J. Chmeliova,b, A. Gelzinisa,b, E. Songailab, R. Augulisb, C.D.P. Duffyc, A.V. Rubanc, L. Valkunasa,b
aDepartment of Theoretical Physics, Faculty of Physics, Vilnius University, Sauletekio Avenue 9, LT-10222 Vilnius, Lithuania; bDepartment of Molecular Compound Physics, Centre for Physical Sciences and Technology, Sauletekio Avenue 3, LT-10222 Vilnius, Lithuania; cThe School of Biological and Chemical Sciences, Queen Mary, University of London, Mile End Road, London E1 4NS, UK

Non-photochemical quenching (NPQ) is a self-regulatory mechanism utilized by green plants on a molecular level that allows them to operate under varying light conditions and to avoid dangerous over-excitation during intense sunlight. To get more insight into its physical origin, we performed high-resolution time-resolved fluorescence measurements of the major light-harvesting complexes (LHCII) and their aggregates across a wide temperature range (from the room temperature down to 15 K) [1]. The thorough analysis of the collected data indicated the co-existence of at least 3 distinct conformational states of the LHCII complexes, one of which is responsible for the excitation quenching (Fig. 1a).
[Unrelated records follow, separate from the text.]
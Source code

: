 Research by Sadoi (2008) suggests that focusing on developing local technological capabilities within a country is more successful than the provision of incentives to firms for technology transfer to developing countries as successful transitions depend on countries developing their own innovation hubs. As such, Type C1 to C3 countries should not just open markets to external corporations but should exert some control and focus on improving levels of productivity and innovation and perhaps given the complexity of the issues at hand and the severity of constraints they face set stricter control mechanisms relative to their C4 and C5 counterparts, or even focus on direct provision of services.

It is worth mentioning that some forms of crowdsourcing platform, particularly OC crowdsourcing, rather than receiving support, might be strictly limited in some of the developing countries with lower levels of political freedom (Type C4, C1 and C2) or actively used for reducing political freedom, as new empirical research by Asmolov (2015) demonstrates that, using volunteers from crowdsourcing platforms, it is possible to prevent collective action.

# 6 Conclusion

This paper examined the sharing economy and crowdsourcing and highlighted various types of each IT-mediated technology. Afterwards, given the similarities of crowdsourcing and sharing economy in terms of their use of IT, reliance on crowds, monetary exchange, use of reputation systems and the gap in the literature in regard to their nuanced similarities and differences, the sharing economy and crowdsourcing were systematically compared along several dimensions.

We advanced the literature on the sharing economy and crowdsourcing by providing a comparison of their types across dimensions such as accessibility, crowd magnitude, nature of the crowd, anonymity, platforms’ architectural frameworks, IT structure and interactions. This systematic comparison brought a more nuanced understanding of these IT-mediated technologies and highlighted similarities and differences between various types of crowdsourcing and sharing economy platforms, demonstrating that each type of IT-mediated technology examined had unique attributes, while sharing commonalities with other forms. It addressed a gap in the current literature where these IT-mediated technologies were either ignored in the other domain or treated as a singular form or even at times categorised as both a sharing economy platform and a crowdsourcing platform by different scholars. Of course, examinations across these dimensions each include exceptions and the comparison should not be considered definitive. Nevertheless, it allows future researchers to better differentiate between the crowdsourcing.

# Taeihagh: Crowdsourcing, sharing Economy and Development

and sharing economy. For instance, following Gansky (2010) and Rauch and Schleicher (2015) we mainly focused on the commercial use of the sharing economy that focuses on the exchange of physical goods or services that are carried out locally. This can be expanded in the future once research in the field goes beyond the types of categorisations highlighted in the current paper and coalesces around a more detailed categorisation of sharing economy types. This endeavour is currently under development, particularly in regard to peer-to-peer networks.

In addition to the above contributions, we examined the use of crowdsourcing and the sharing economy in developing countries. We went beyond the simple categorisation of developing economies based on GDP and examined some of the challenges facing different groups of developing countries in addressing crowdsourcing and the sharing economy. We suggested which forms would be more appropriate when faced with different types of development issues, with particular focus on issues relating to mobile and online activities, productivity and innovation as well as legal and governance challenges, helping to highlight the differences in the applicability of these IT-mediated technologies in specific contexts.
Based on simulations of the excitation energy transfer in the LHCII aggregate at various temperatures, we were able to associate the physical origin of these states with the underlying molecular mechanisms (Fig. 1b). Particularly, it was shown that the quenching state resembling NPQ is related to the incoherent excitation transfer to the short-lived carotenoid excited state, most probably the one of the lutein pigment [2]. Our results also demonstrate that the required level of photoprotection in vivo can be achieved by a very subtle change in the number of LHCIIs switched to the quenched state.
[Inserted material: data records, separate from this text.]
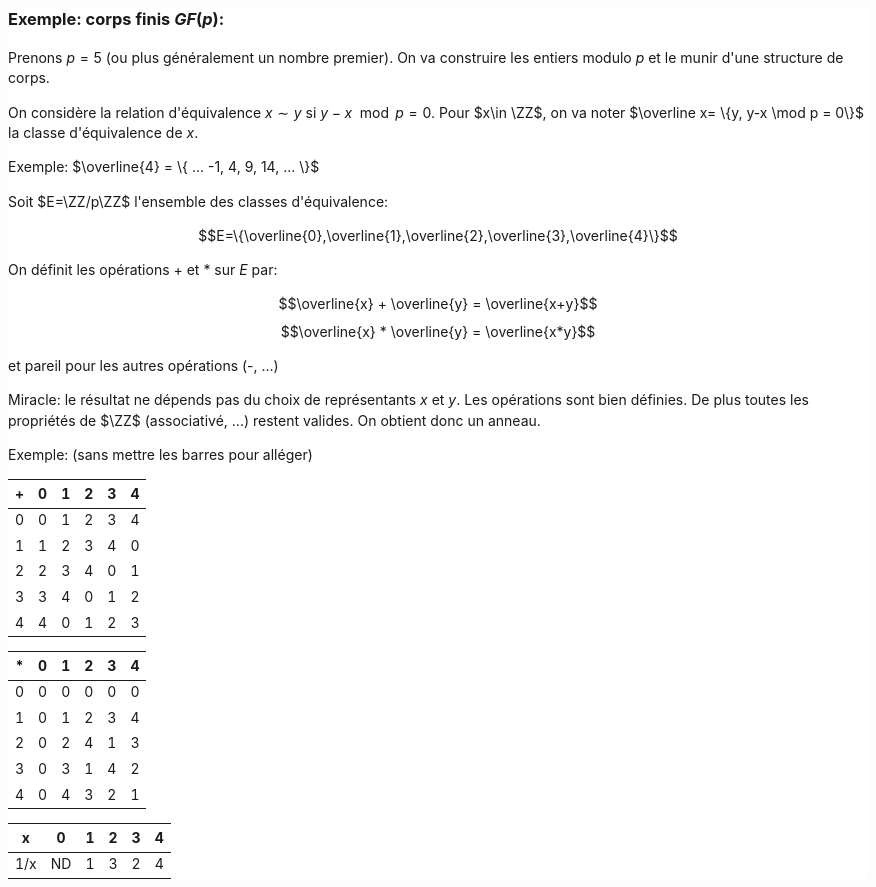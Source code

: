 ### Exemple: corps finis $GF(p)$:

Prenons $p=5$ (ou plus généralement un nombre premier). On va
construire les entiers modulo $p$ et le munir d'une structure de
corps.

On considère la relation d'équivalence $x\sim y$ si $y-x \mod p
=0$. Pour $x\in \ZZ$, on va noter $\overline x= \{y, y-x \mod p = 0\}$
la classe d'équivalence de $x$.

Exemple: $\overline{4} = \{ ... -1, 4, 9, 14, ... \}$

Soit $E=\ZZ/p\ZZ$ l'ensemble des classes d'équivalence:

$$E=\{\overline{0},\overline{1},\overline{2},\overline{3},\overline{4}\}$$

On définit les opérations + et * sur $E$ par:

$$\overline{x} + \overline{y} = \overline{x+y}$$
$$\overline{x} * \overline{y} = \overline{x*y}$$

et pareil pour les autres opérations (-, ...)
 
Miracle: le résultat ne dépends pas du choix de représentants $x$ et
$y$. Les opérations sont bien définies. De plus toutes les propriétés
de $\ZZ$ (associativé, ...) restent valides. On obtient donc un
anneau.

Exemple: (sans mettre les barres pour alléger)

| + | 0 | 1 | 2 | 3 | 4 |
|---|---|---|---|---|---|
| 0 | 0 | 1 | 2 | 3 | 4 |
| 1 | 1 | 2 | 3 | 4 | 0 |
| 2 | 2 | 3 | 4 | 0 | 1 |
| 3 | 3 | 4 | 0 | 1 | 2 |
| 4 | 4 | 0 | 1 | 2 | 3 |

| * | 0 | 1 | 2 | 3 | 4 |
|---|---|---|---|---|---|
| 0 | 0 | 0 | 0 | 0 | 0 |
| 1 | 0 | 1 | 2 | 3 | 4 |
| 2 | 0 | 2 | 4 | 1 | 3 |
| 3 | 0 | 3 | 1 | 4 | 2 |
| 4 | 0 | 4 | 3 | 2 | 1 |

| x | 0 | 1 | 2 | 3 | 4 |
|---|---|---|---|---|---|
|1/x| ND| 1 | 3 | 2 | 4 |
Figure 1. (a) Model of the LHCII aggregate consisting of LHCII complexes being in 3 distinct conformational states—the dominating 680-nm-emitting one (green), the red-emitting one, having fluorescence maximum at ~700 nm (red), and the quenching one (grey). (b) The proposed molecular origin of the red-emitting and quenching states of LHCII.


[1] J. Chmeliov, A. Gelzinis, E. Songaila, R. Augulis, C. D. P. Duffy, A. V. Ruban, L. Valkunas, Nature Plants 2016, 2, 16045.
[2] J. Chmeliov, W. P. Bricker, C. Lo, E. Jouin, L. Valkunas, A. V. Ruban, C. D. P. Duffy, Phys. Chem. Chem. Phys. 2015, 17, 15857–15867.